Ale nie wszyscy zdawali sobie sprawę z problemów fizycznych. Każdy piłkarz powie, że nie ma zdrowia, to nie ma gry. „Cetnar” jeszcze w Bełchatowie dostał mocno w kostkę na sparingu od Bajicia. Idiotyczna sytuacja. 78. minuta, niby niegroźna sytuacja, a potem z tym wysiękiem grał prawie dwa lata. Dopiero potem wszystko wyleczył i w sumie dobrze, że trafił do tego Widzewa, bo mógł odsapnąć. I nagle okazało się, że ciągle umie grać w piłkę. Wiadomo, że nigdy nie będzie sprinterem, ale chyba się zgodzisz, że Cracovia nie byłaby w tym miejscu, gdyby nie jego forma.
Jasne.
Za trenera Podolińskiego Mateusz grał ogony, przyszedł Zieliński, zapytał: „dlaczego ty w zasadzie nie grasz? Chory jesteś?”. I oparł całą grę ofensywną na Cetnarskim, co mnie – jako jego przyjaciela – bardzo cieszy.
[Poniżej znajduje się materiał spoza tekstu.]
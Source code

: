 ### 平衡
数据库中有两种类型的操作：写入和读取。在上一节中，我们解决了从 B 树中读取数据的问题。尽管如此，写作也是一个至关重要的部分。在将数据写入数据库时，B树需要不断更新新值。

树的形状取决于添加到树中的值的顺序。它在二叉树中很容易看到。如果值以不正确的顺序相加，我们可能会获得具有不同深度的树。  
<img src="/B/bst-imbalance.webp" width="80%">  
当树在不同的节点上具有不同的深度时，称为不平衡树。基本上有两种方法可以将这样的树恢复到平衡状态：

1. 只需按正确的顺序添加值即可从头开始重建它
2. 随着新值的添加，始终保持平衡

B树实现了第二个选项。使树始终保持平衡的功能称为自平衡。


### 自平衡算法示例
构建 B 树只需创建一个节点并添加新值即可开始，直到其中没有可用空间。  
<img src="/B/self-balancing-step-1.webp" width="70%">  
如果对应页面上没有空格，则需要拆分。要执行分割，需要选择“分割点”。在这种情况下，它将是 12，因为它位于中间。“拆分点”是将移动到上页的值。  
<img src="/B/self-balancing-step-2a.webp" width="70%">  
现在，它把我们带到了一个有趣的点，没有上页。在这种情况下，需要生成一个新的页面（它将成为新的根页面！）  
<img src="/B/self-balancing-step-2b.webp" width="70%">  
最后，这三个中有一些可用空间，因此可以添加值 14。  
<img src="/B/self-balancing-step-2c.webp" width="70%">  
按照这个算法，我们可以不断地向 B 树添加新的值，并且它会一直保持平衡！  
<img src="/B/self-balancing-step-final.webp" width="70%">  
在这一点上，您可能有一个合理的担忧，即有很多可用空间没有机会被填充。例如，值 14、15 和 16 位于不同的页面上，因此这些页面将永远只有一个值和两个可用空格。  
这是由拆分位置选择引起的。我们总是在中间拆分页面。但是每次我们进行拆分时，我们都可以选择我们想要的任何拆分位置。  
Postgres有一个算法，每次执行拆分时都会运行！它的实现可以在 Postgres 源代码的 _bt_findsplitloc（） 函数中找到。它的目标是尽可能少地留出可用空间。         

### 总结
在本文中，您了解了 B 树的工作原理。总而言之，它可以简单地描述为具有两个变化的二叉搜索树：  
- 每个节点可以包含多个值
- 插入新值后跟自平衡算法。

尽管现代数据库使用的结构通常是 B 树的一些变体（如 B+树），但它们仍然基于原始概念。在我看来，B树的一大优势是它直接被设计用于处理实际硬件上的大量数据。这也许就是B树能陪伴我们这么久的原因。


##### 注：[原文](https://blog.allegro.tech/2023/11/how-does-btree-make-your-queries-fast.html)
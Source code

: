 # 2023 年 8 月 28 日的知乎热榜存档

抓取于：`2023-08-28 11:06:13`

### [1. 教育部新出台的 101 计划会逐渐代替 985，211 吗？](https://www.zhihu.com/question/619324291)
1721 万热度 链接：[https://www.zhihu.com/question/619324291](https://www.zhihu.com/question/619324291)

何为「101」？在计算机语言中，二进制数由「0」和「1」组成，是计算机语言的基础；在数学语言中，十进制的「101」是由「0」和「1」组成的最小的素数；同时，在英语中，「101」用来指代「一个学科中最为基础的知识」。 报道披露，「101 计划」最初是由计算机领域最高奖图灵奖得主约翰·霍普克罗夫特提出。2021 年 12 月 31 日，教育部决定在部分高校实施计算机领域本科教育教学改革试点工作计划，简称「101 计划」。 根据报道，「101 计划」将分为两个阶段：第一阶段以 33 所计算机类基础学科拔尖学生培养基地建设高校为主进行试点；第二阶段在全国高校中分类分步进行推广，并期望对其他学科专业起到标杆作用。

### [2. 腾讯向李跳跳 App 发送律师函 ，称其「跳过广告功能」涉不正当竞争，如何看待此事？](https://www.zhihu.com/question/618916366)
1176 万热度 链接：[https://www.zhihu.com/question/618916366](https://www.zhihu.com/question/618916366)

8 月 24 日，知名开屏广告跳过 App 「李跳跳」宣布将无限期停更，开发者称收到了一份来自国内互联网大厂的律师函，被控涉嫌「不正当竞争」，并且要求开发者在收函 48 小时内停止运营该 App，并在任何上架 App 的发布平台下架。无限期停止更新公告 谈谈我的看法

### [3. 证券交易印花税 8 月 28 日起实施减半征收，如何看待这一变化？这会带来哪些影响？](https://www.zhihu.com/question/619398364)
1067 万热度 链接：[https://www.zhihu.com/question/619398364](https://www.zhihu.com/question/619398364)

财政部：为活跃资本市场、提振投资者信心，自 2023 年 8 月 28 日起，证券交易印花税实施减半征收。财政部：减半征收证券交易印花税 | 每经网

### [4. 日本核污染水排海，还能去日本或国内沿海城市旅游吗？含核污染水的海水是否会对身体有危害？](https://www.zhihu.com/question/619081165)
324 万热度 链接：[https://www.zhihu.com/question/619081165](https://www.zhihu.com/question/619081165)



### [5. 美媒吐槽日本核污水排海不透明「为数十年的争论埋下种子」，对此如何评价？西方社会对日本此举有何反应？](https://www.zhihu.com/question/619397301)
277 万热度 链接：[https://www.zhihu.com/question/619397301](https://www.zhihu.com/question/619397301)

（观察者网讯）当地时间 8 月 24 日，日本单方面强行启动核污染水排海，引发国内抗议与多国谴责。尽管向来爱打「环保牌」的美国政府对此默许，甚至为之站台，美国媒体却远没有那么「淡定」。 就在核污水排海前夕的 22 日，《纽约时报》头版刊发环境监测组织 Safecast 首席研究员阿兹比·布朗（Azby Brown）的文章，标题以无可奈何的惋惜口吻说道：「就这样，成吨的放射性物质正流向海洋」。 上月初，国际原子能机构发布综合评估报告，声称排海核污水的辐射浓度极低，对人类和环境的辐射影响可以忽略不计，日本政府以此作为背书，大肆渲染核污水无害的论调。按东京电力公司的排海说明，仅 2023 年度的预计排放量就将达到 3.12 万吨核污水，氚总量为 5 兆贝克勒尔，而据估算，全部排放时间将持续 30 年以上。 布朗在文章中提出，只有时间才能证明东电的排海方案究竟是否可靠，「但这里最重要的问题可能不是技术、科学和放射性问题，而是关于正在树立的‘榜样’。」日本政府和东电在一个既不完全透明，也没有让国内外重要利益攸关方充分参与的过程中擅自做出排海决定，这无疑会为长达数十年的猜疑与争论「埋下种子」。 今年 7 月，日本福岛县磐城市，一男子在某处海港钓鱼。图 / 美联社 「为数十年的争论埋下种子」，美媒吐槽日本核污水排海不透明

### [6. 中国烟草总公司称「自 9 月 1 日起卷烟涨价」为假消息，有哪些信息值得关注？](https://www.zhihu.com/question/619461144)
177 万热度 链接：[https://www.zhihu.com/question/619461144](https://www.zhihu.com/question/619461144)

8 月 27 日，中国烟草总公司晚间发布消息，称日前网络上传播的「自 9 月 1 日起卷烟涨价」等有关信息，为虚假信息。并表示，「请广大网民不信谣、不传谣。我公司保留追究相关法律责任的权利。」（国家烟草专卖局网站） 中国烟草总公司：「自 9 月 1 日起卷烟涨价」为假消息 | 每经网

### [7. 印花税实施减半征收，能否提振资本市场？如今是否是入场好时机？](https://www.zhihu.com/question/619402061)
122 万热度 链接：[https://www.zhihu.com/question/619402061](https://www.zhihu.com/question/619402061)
Mimo wszystko też pewnie dziwi.
Lojalnie wierzyłem, że Mateusz odpali.
Nie dawał jednak zbyt wielu argumentów.
Ale nawet w słabszych latach zdarzały się mecze, kiedy tu wpadły dwie asysty, tu jakieś prostopadłe podanie, tu coś innego. W Śląsku też miał bardzo dobre momenty, ale czasem grywał na dziwnych pozycjach, np. na fałszywej dziewiątce. Nie jestem taktykiem, ale on powinien grać na mózgu i kropka. Ani boczny pomocnik, ani napastnik. W Cracovii ta wymienność jest większa i nigdy do końca nie wiadomo, kto występuje na jakiej pozycji, co sprzyja Cetnarskiemu. Być może selekcjoner powinien się zastanowić, czy taki chłopak nie mógłby pojechać do Francji jako zmiennik.
Nawałka nie jest przekonany do jego dynamiki.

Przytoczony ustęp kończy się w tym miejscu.